Gen 15, 5-12. 17-18; Sal 26; Flp 3, 20-4, 1; Lc 8, 28b-36
Siempre me sorprende la pedagogía de la Iglesia en este tiempo fuerte de preparación para la Pascua, en el que uno se imagina que se centrará en la llamada a los rigores y penitencias, y sin embargo, lo que intenta, de muchas maneras, es ponernos delante del rostro luminoso de Cristo, de Aquel que nos ha amado tanto que ha entregado la vida en nuestro favor.
En el segundo domingo de Cuaresma, la elección de la secuencia de la Transfiguración de Jesús en el monte alto, delante de sus discípulos, en la que se nos muestra por una parte el resplandor de la gloria divina y por la otra se nos hace el anuncio de su próxima muerte, que sufrirá en Jerusalén, obedece a la misma enseñanza del Maestro, que desea prevenir a los suyos para que cuando acontezcan los hechos más dramáticos, recuerden quién es el que muere y así puedan permanecer en esperanza.
Jesús se manifiesta como el Hijo amado, el escogido, avalada esta identidad por la voz del cielo y la presencia de dos testigos: Moisés y Elías. Sólo la certeza de quién es Jesús hace posible seguirle a Jerusalén. Él es la luz, la defensa, la salvación, “¿a quién temeré?”
En Cuaresma, no deberemos perder el horizonte, la dirección del camino, la perspectiva pascual: desde la secuencia de la Transfiguración nos acompaña la certeza: “Él transformará nuestro cuerpo humilde, según el modelo de su cuerpo glorioso” (Flp 3,21).
Es posible que ante tanta luz nos suceda como a Abraham y a los discípulos, amigos de Jesús, que no resistamos la promesa, que nos parezca un sueño, cuando lo que en verdad acontece es la revelación de la alianza.
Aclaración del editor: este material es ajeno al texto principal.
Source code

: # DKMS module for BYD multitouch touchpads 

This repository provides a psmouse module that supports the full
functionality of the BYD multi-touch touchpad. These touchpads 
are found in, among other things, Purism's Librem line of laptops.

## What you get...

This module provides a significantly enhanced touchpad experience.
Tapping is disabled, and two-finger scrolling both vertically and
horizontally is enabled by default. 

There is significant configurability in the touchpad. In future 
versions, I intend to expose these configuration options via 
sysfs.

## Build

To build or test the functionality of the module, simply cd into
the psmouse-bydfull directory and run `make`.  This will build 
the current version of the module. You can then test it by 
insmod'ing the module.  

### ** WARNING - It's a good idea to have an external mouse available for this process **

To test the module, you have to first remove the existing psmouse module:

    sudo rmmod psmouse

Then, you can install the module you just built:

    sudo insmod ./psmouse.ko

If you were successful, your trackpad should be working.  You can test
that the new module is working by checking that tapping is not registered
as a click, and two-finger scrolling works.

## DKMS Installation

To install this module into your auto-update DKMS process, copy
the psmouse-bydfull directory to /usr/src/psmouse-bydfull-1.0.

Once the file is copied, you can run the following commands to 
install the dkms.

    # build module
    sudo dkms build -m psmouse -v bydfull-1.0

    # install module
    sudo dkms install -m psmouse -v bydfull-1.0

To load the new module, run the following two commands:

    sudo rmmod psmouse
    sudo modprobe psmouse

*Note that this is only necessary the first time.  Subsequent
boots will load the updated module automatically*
Hemos sido creados para participar de la gloria de Dios.
San Ireneo nos ofrece una hermosa síntesis cuando afirma: “La gloria de Dios es que el hombre viva, y la vida es visión de Dios”. Hoy se nos manifiesta la gloria de Dios en el rostro de Jesús, anticipo de nuestra vida en Dios, de la visión divina.
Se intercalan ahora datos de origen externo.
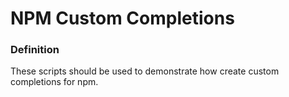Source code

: # NPM Custom Completions

### Definition

These scripts should be used to demonstrate how create custom completions for npm.
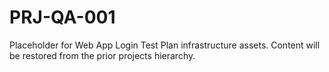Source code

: # PRJ-QA-001

Placeholder for Web App Login Test Plan infrastructure assets. Content will be restored from the prior projects hierarchy.
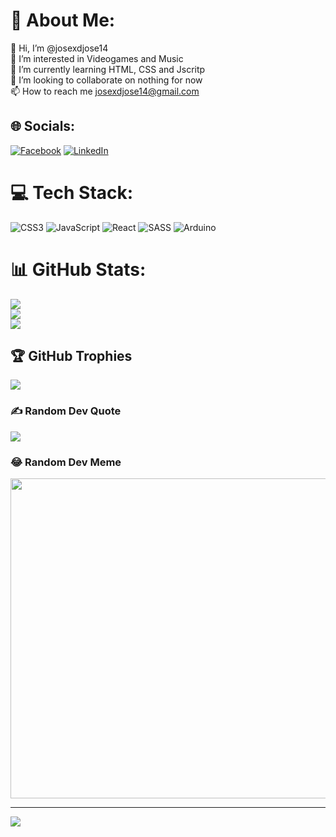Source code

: # 💫 About Me:
👋 Hi, I’m @josexdjose14<br>👀 I’m interested in Videogames and Music<br>🌱 I’m currently learning HTML, CSS and Jscritp<br>💞️ I’m looking to collaborate on nothing for now<br>📫 How to reach me josexdjose14@gmail.com


## 🌐 Socials:
[![Facebook](https://img.shields.io/badge/Facebook-%231877F2.svg?logo=Facebook&logoColor=white)](https://facebook.com/https://www.facebook.com/joseXDjose14/) [![LinkedIn](https://img.shields.io/badge/LinkedIn-%230077B5.svg?logo=linkedin&logoColor=white)](https://linkedin.com/in/https://co.linkedin.com/in/josexdjose14) 

# 💻 Tech Stack:
![CSS3](https://img.shields.io/badge/css3-%231572B6.svg?style=for-the-badge&logo=css3&logoColor=white) ![JavaScript](https://img.shields.io/badge/javascript-%23323330.svg?style=for-the-badge&logo=javascript&logoColor=%23F7DF1E) ![React](https://img.shields.io/badge/react-%2320232a.svg?style=for-the-badge&logo=react&logoColor=%2361DAFB) ![SASS](https://img.shields.io/badge/SASS-hotpink.svg?style=for-the-badge&logo=SASS&logoColor=white) ![Arduino](https://img.shields.io/badge/-Arduino-00979D?style=for-the-badge&logo=Arduino&logoColor=white)
# 📊 GitHub Stats:
![](https://github-readme-stats.vercel.app/api?username=josexdjose14&theme=blueberry&hide_border=false&include_all_commits=false&count_private=false)<br/>
![](https://github-readme-streak-stats.herokuapp.com/?user=josexdjose14&theme=blueberry&hide_border=false)<br/>
![](https://github-readme-stats.vercel.app/api/top-langs/?username=josexdjose14&theme=blueberry&hide_border=false&include_all_commits=false&count_private=false&layout=compact)

## 🏆 GitHub Trophies
![](https://github-profile-trophy.vercel.app/?username=josexdjose14&theme=radical&no-frame=false&no-bg=true&margin-w=4)

### ✍️ Random Dev Quote
![](https://quotes-github-readme.vercel.app/api?type=horizontal&theme=radical)

### 😂 Random Dev Meme
<img src="https://rm.up.railway.app/" width="512px"/>

---
[![](https://visitcount.itsvg.in/api?id=josexdjose14&icon=0&color=6)](https://visitcount.itsvg.in)

<!-- Proudly created with GPRM ( https://gprm.itsvg.in ) -->

<!---
josexdjose14/josexdjose14 is a ✨ special ✨ repository because its `README.md` (this file) appears on your GitHub profile.
You can click the Preview link to take a look at your changes.
--->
La actitud que nos corresponde nos la dicta el salmista: “Tu rostro buscaré, no me escondas tu rostro. Espero gozar de la dicha del Señor, en el país de la vida” (Sal 26).
San Pablo nos invita a permanecer en la mayor esperanza: “Hermanos míos queridos y añorados, mi alegría y mi corona, manteneos así, en el Señor, queridos” (Flp 4, 1).
Avancemos hacia la Pascua, a través de las estepas cuaresmales con el corazón iluminado por la Palabra, que nos permite superar las pruebas, porque el Señor es fiel a su promesa: “A tus descendientes les daré esta tierra” (Gen 15, 18). “Nosotros somos ciudadanos del cielo, de donde aguardamos un Salvador: El Señor Jesucristo” (Flp 3,20).